Letter to the editor: Why we should care about the Islesboro Ferry

Thu, 05/03/2018 - 9:30am

Something was tugging at my memory.

I was sitting on a metal folding chair at last Saturday’s Islesboro Town Meeting, in a gym crowded with residents of all ages: toddlers playing with trucks on the bleachers; teens eyeing the muffins and sliced banana bread for sale at the back of the gym; adults perched on their chairs listening to the Select Board. They were discussing the new fares for the Maine State Ferry Service, announced by the Maine Department of Transportation (DOT), and what those rates would mean for their community.

It all seemed familiar, as if I’d been involved in a similar discussion in the past.

The new rate, which will take effect statewide May 21, more than doubles the cost of tickets for year-round Islesboro residents.
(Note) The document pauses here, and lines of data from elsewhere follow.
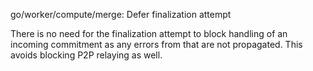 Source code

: go/worker/compute/merge: Defer finalization attempt

There is no need for the finalization attempt to block handling of an incoming
commitment as any errors from that are not propagated. This avoids blocking
P2P relaying as well.
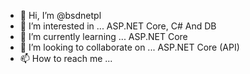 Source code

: - 👋 Hi, I’m @bsdnetpl
- 👀 I’m interested in ... ASP.NET Core, C# And DB
- 🌱 I’m currently learning ... ASP.NET Core
- 💞️ I’m looking to collaborate on ... ASP.NET Core (API)
- 📫 How to reach me ...

<!---
bsdnetpl/bsdnetpl is a ✨ special ✨ repository because its `README.md` (this file) appears on your GitHub profile.
You can click the Preview link to take a look at your changes.
--->
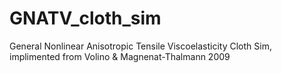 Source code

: # GNATV_cloth_sim
General Nonlinear Anisotropic Tensile Viscoelasticity Cloth Sim, implimented from Volino &amp; Magnenat-Thalmann 2009
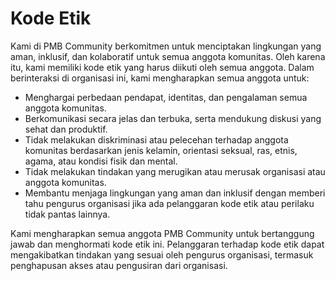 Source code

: # Kode Etik

Kami di PMB Community berkomitmen untuk menciptakan lingkungan yang aman,
inklusif, dan kolaboratif untuk semua anggota komunitas. Oleh karena itu, kami
memiliki kode etik yang harus diikuti oleh semua anggota. Dalam berinteraksi di
organisasi ini, kami mengharapkan semua anggota untuk:

- Menghargai perbedaan pendapat, identitas, dan pengalaman semua anggota
  komunitas.
- Berkomunikasi secara jelas dan terbuka, serta mendukung diskusi yang sehat dan
  produktif.
- Tidak melakukan diskriminasi atau pelecehan terhadap anggota komunitas
  berdasarkan jenis kelamin, orientasi seksual, ras, etnis, agama, atau kondisi
  fisik dan mental.
- Tidak melakukan tindakan yang merugikan atau merusak organisasi atau anggota
  komunitas.
- Membantu menjaga lingkungan yang aman dan inklusif dengan memberi tahu
  pengurus organisasi jika ada pelanggaran kode etik atau perilaku tidak pantas
  lainnya.

Kami mengharapkan semua anggota PMB Community untuk bertanggung jawab dan
menghormati kode etik ini. Pelanggaran terhadap kode etik dapat mengakibatkan
tindakan yang sesuai oleh pengurus organisasi, termasuk penghapusan akses atau
pengusiran dari organisasi.
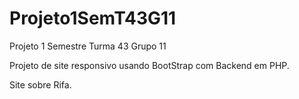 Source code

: # Projeto1SemT43G11
Projeto 1 Semestre Turma 43 Grupo 11

Projeto de site responsivo usando BootStrap com Backend em PHP.

Site sobre Rifa.
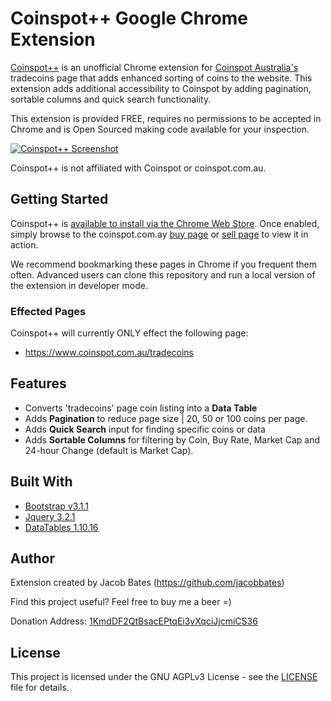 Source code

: # Coinspot++ Google Chrome Extension

[Coinspot++](https://github.com/jacobbates/coinspotplusplus/) is an unofficial Chrome extension for [Coinspot Australia's](https://coinspot.com.au) tradecoins page that adds enhanced sorting of coins to the website. This extension adds additional accessibility to Coinspot by adding pagination, sortable columns and quick search functionality.

This extension is provided FREE, requires no permissions to be accepted in Chrome and is Open Sourced making code available for your inspection.

[![Coinspot++ Screenshot](https://lh3.googleusercontent.com/j89VXVr8fA3FM6aqX_6q5H5BIIpi4Sslws7wtb5Tl-G-Pn5qJav3jMEBY0JJyPQaH13vLkYuhA=w640-h400-e365)](https://chrome.google.com/webstore/detail/coinspot%20%20/kkhjbgfpkliinnoaibhkcifeddpechfc)

Coinspot++ is not affiliated with Coinspot or coinspot.com.au.

## Getting Started

Coinspot++ is [available to install via the Chrome Web Store](https://chrome.google.com/webstore/detail/coinspot%20%20/kkhjbgfpkliinnoaibhkcifeddpechfc). Once enabled, simply browse to the coinspot.com.ay [buy page](https://www.coinspot.com.au/tradecoins) or [sell page](https://www.coinspot.com.au/sellallcoins) to view it in action.

We recommend bookmarking these pages in Chrome if you frequent them often. Advanced users can clone this repository and run a local version of the extension in developer mode.

### Effected Pages

Coinspot++ will currently ONLY effect the following page:
* https://www.coinspot.com.au/tradecoins

## Features

* Converts 'tradecoins' page coin listing into a **Data Table**
* Adds **Pagination** to reduce page size | 20, 50 or 100 coins per page.
* Adds **Quick Search** input for finding specific coins or data
* Adds **Sortable Columns** for filtering by Coin, Buy Rate, Market Cap and 24-hour Change (default is Market Cap).

## Built With

* [Bootstrap v3.1.1](http://getbootstrap.com)
* [Jquery 3.2.1](https://jquery.com/)
* [DataTables 1.10.16](https://datatables.net/)

## Author

Extension created by Jacob Bates (https://github.com/jacobbates)

Find this project useful? Feel free to buy me a beer =)

Donation Address: [1KmdDF2QtBsacEPtqEi3vXqciJjcmiCS36](https://blockchain.info/address/1KmdDF2QtBsacEPtqEi3vXqciJjcmiCS36)

## License

This project is licensed under the GNU AGPLv3 License - see the [LICENSE](LICENSE) file for details.
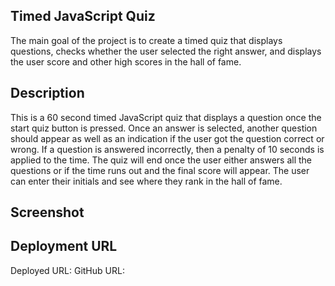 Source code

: ## Timed JavaScript Quiz
The main goal of the project is to create a timed quiz that displays questions, checks whether the user selected the right answer, and displays the user score and other high scores in the hall of fame.  

## Description 
This is a 60 second timed JavaScript quiz that displays a question once the start quiz button is pressed. Once an answer is selected, another question should appear as well as an indication if the user got the question correct or wrong. If a question is answered incorrectly, then a penalty of 10 seconds is applied to the time. The quiz will end once the user either answers all the questions or if the time runs out and the final score will appear. The user can enter their initials and see where they rank in the hall of fame.    

## Screenshot


## Deployment URL
Deployed URL: 
GitHub URL: 
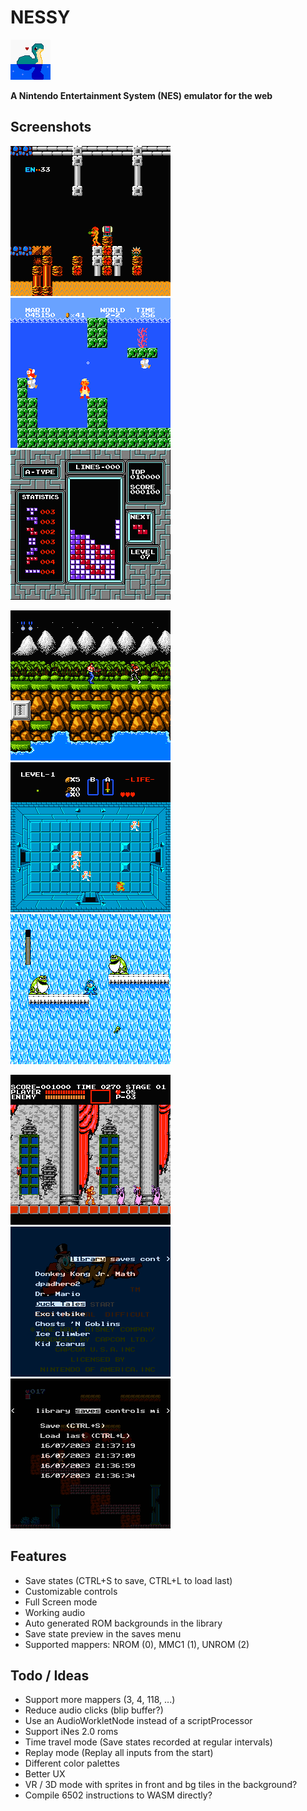 # NESSY

![Logo](resources/logo.png)

**A Nintendo Entertainment System (NES) emulator for the web**

## Screenshots

![Library](resources/metroid.png)
![Library](resources/smb.png)
![Library](resources/tetris.png)

![Library](resources/contra.png)
![Library](resources/zelda.png)
![Library](resources/megaman2.png)

![Library](resources/castlevania.png)
![Library](resources/library.png)
![Library](resources/saves.png)

## Features

- Save states (CTRL+S to save, CTRL+L to load last)
- Customizable controls
- Full Screen mode
- Working audio
- Auto generated ROM backgrounds in the library
- Save state preview in the saves menu
- Supported mappers: NROM (0), MMC1 (1), UNROM (2)

## Todo / Ideas

- Support more mappers (3, 4, 118, ...)
- Reduce audio clicks (blip buffer?)
- Use an AudioWorkletNode instead of a scriptProcessor
- Support iNes 2.0 roms
- Time travel mode (Save states recorded at regular intervals)
- Replay mode (Replay all inputs from the start)
- Different color palettes
- Better UX
- VR / 3D mode with sprites in front and bg tiles in the background?
- Compile 6502 instructions to WASM directly?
A round-trip fare for two passengers in a car will leap from the current price of $19.25 to $41. According to Janet Anderson, Islesboro town manager, many residents and commuters will be affected directly or indirectly by the fare increase, as about a dozen people commute daily off island to work, and many more leave for the necessities not found on the island: stores carrying hardware, lumber, and groceries; places to fill prescriptions, have a tooth filled, or get a diagnostic medical test.

What’s at stake, say many residents, is the very existence of the island community.

Islanders had been expecting some sort of increase, despite the fact that they are the only island funding more than 50 percent of the cost of their ferry with their revenue, but the across-the-board jump took everyone by surprise. They are requesting the DOT Ferry Service delay implementation of the new fare structure and consider alternative fare plans such as a reasonable, across-the-board percentage increase on all present rates, and/or a new winter/summer rate differential.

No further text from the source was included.